Source texts of formatted documents:
----

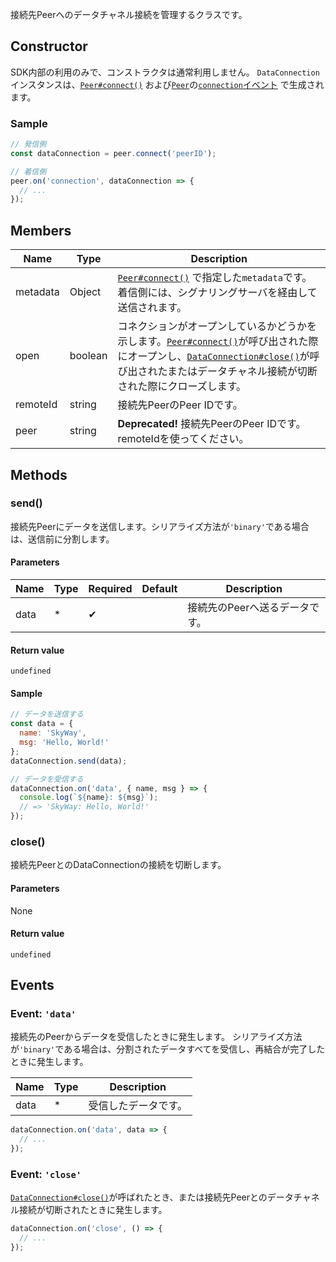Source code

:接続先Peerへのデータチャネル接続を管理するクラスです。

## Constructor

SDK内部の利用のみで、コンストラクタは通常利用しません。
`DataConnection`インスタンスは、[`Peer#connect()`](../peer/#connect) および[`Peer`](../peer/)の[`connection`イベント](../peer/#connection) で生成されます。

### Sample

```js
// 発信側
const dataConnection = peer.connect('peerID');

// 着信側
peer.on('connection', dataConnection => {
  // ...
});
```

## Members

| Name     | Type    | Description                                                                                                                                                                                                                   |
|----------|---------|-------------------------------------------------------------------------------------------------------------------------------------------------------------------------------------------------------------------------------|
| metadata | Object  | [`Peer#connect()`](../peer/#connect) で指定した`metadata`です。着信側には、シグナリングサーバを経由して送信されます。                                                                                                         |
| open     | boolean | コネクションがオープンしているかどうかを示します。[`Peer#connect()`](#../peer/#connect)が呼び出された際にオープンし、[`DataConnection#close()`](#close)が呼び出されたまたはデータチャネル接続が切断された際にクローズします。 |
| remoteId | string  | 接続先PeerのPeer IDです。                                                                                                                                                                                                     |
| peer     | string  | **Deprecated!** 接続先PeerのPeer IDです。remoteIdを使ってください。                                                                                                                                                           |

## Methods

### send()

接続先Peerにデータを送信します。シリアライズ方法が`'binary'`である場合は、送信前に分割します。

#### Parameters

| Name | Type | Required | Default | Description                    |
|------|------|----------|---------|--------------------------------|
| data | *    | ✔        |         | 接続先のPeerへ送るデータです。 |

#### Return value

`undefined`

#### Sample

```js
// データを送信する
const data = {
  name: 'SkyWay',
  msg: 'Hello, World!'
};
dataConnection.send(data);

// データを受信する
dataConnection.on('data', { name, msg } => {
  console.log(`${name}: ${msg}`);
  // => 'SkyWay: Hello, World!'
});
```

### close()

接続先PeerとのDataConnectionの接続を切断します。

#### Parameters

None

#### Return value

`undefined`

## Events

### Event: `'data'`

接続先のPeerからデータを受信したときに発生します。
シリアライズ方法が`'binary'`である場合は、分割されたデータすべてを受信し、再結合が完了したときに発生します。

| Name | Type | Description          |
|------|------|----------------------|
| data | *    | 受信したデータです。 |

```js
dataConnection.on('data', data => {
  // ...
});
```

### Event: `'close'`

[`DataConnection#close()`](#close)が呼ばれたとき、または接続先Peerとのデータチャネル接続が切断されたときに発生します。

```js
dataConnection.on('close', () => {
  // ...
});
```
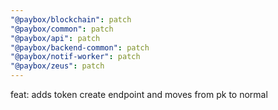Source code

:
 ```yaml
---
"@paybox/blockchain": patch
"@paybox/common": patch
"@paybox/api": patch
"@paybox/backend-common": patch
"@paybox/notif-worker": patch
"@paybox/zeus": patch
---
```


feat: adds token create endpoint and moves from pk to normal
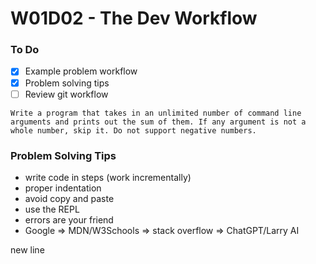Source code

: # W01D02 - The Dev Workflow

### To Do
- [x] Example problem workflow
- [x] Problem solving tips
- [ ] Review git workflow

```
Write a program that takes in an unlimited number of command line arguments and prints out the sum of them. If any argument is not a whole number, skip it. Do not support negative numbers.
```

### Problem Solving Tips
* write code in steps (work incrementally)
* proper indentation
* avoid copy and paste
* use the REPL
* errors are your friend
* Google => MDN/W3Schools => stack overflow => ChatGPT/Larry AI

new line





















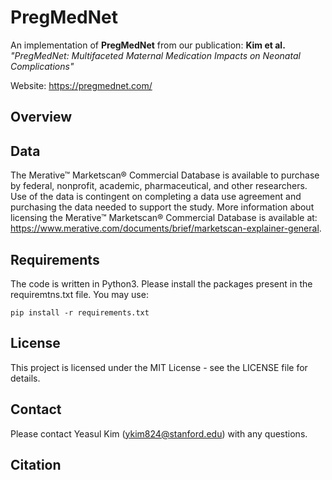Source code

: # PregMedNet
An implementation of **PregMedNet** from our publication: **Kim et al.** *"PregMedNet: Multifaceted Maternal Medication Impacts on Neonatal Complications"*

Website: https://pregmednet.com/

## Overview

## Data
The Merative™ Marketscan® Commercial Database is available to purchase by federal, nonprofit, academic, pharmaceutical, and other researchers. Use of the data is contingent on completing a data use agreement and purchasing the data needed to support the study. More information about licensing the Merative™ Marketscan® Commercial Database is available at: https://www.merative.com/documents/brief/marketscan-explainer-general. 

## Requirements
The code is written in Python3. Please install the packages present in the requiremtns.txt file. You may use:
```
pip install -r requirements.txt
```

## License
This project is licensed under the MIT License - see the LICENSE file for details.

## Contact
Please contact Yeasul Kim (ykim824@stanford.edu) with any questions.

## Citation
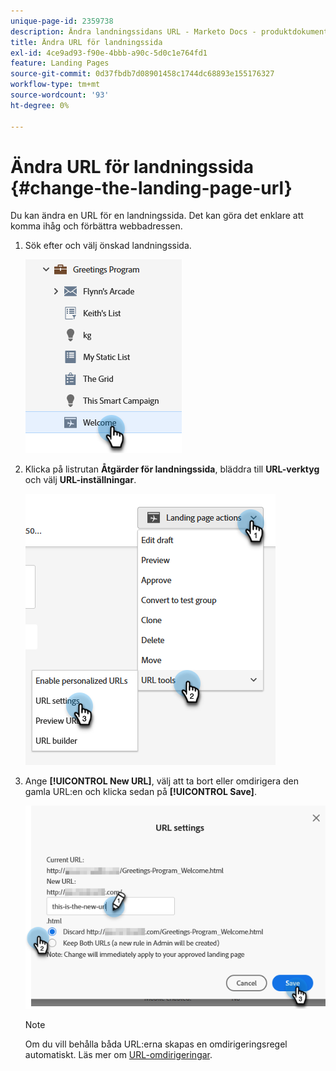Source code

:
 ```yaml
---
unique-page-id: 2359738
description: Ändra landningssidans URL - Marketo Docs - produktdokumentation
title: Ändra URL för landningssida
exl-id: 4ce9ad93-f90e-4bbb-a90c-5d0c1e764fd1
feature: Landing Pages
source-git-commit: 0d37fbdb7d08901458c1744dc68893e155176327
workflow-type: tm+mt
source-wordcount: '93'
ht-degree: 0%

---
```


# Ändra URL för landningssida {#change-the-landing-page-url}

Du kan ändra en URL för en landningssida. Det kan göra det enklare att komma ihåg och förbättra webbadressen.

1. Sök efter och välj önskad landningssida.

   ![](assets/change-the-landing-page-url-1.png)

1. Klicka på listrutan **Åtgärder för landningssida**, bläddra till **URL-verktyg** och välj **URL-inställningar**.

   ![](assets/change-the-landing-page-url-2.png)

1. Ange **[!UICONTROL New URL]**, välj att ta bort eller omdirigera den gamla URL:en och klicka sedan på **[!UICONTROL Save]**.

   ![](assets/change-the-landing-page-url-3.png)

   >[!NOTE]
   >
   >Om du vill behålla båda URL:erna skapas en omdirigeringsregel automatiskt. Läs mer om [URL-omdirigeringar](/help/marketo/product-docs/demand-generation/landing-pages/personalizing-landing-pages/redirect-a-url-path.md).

----

— WHAT YOU WILL DO —
The records above are to be repeated exactly, with every picture removed from the copy.

— RESPONSE —
Source code

:接続先Peerへのデータチャネル接続を管理するクラスです。

## Constructor

SDK内部の利用のみで、コンストラクタは通常利用しません。
`DataConnection`インスタンスは、[`Peer#connect()`](../peer/#connect) および[`Peer`](../peer/)の[`connection`イベント](../peer/#connection) で生成されます。

### Sample

```js
// 発信側
const dataConnection = peer.connect('peerID');

// 着信側
peer.on('connection', dataConnection => {
  // ...
});
```

## Members

| Name     | Type    | Description                                                                                                                                                                                                                   |
|----------|---------|-------------------------------------------------------------------------------------------------------------------------------------------------------------------------------------------------------------------------------|
| metadata | Object  | [`Peer#connect()`](../peer/#connect) で指定した`metadata`です。着信側には、シグナリングサーバを経由して送信されます。                                                                                                         |
| open     | boolean | コネクションがオープンしているかどうかを示します。[`Peer#connect()`](#../peer/#connect)が呼び出された際にオープンし、[`DataConnection#close()`](#close)が呼び出されたまたはデータチャネル接続が切断された際にクローズします。 |
| remoteId | string  | 接続先PeerのPeer IDです。                                                                                                                                                                                                     |
| peer     | string  | **Deprecated!** 接続先PeerのPeer IDです。remoteIdを使ってください。                                                                                                                                                           |

## Methods

### send()

接続先Peerにデータを送信します。シリアライズ方法が`'binary'`である場合は、送信前に分割します。

#### Parameters

| Name | Type | Required | Default | Description                    |
|------|------|----------|---------|--------------------------------|
| data | *    | ✔        |         | 接続先のPeerへ送るデータです。 |

#### Return value

`undefined`

#### Sample

```js
// データを送信する
const data = {
  name: 'SkyWay',
  msg: 'Hello, World!'
};
dataConnection.send(data);

// データを受信する
dataConnection.on('data', { name, msg } => {
  console.log(`${name}: ${msg}`);
  // => 'SkyWay: Hello, World!'
});
```

### close()

接続先PeerとのDataConnectionの接続を切断します。

#### Parameters

None

#### Return value

`undefined`

## Events

### Event: `'data'`

接続先のPeerからデータを受信したときに発生します。
シリアライズ方法が`'binary'`である場合は、分割されたデータすべてを受信し、再結合が完了したときに発生します。

| Name | Type | Description          |
|------|------|----------------------|
| data | *    | 受信したデータです。 |

```js
dataConnection.on('data', data => {
  // ...
});
```

### Event: `'close'`

[`DataConnection#close()`](#close)が呼ばれたとき、または接続先Peerとのデータチャネル接続が切断されたときに発生します。

```js
dataConnection.on('close', () => {
  // ...
});
```
Source code

:
 ```yaml
---
"@paybox/blockchain": patch
"@paybox/common": patch
"@paybox/api": patch
"@paybox/backend-common": patch
"@paybox/notif-worker": patch
"@paybox/zeus": patch
---
```


feat: adds token create endpoint and moves from pk to normal
Source code

: # W01D02 - The Dev Workflow

### To Do
- [x] Example problem workflow
- [x] Problem solving tips
- [ ] Review git workflow

```
Write a program that takes in an unlimited number of command line arguments and prints out the sum of them. If any argument is not a whole number, skip it. Do not support negative numbers.
```

### Problem Solving Tips
* write code in steps (work incrementally)
* proper indentation
* avoid copy and paste
* use the REPL
* errors are your friend
* Google => MDN/W3Schools => stack overflow => ChatGPT/Larry AI

new line





















Source code

: # PregMedNet
An implementation of **PregMedNet** from our publication: **Kim et al.** *"PregMedNet: Multifaceted Maternal Medication Impacts on Neonatal Complications"*

Website: https://pregmednet.com/

## Overview

## Data
The Merative™ Marketscan® Commercial Database is available to purchase by federal, nonprofit, academic, pharmaceutical, and other researchers. Use of the data is contingent on completing a data use agreement and purchasing the data needed to support the study. More information about licensing the Merative™ Marketscan® Commercial Database is available at: https://www.merative.com/documents/brief/marketscan-explainer-general. 

## Requirements
The code is written in Python3. Please install the packages present in the requiremtns.txt file. You may use:
```
pip install -r requirements.txt
```

## License
This project is licensed under the MIT License - see the LICENSE file for details.

## Contact
Please contact Yeasul Kim (ykim824@stanford.edu) with any questions.

## Citation
Source code

:
 ```yaml
---
unique-page-id: 2359738
description: Ändra landningssidans URL - Marketo Docs - produktdokumentation
title: Ändra URL för landningssida
exl-id: 4ce9ad93-f90e-4bbb-a90c-5d0c1e764fd1
feature: Landing Pages
source-git-commit: 0d37fbdb7d08901458c1744dc68893e155176327
workflow-type: tm+mt
source-wordcount: '93'
ht-degree: 0%

---
```


# Ändra URL för landningssida {#change-the-landing-page-url}

Du kan ändra en URL för en landningssida. Det kan göra det enklare att komma ihåg och förbättra webbadressen.

1. Sök efter och välj önskad landningssida.

   ![](assets/change-the-landing-page-url-1.png)

1. Klicka på listrutan **Åtgärder för landningssida**, bläddra till **URL-verktyg** och välj **URL-inställningar**.

   ![](assets/change-the-landing-page-url-2.png)

1. Ange **[!UICONTROL New URL]**, välj att ta bort eller omdirigera den gamla URL:en och klicka sedan på **[!UICONTROL Save]**.

   ![](assets/change-the-landing-page-url-3.png)

   >[!NOTE]
   >
   >Om du vill behålla båda URL:erna skapas en omdirigeringsregel automatiskt. Läs mer om [URL-omdirigeringar](/help/marketo/product-docs/demand-generation/landing-pages/personalizing-landing-pages/redirect-a-url-path.md).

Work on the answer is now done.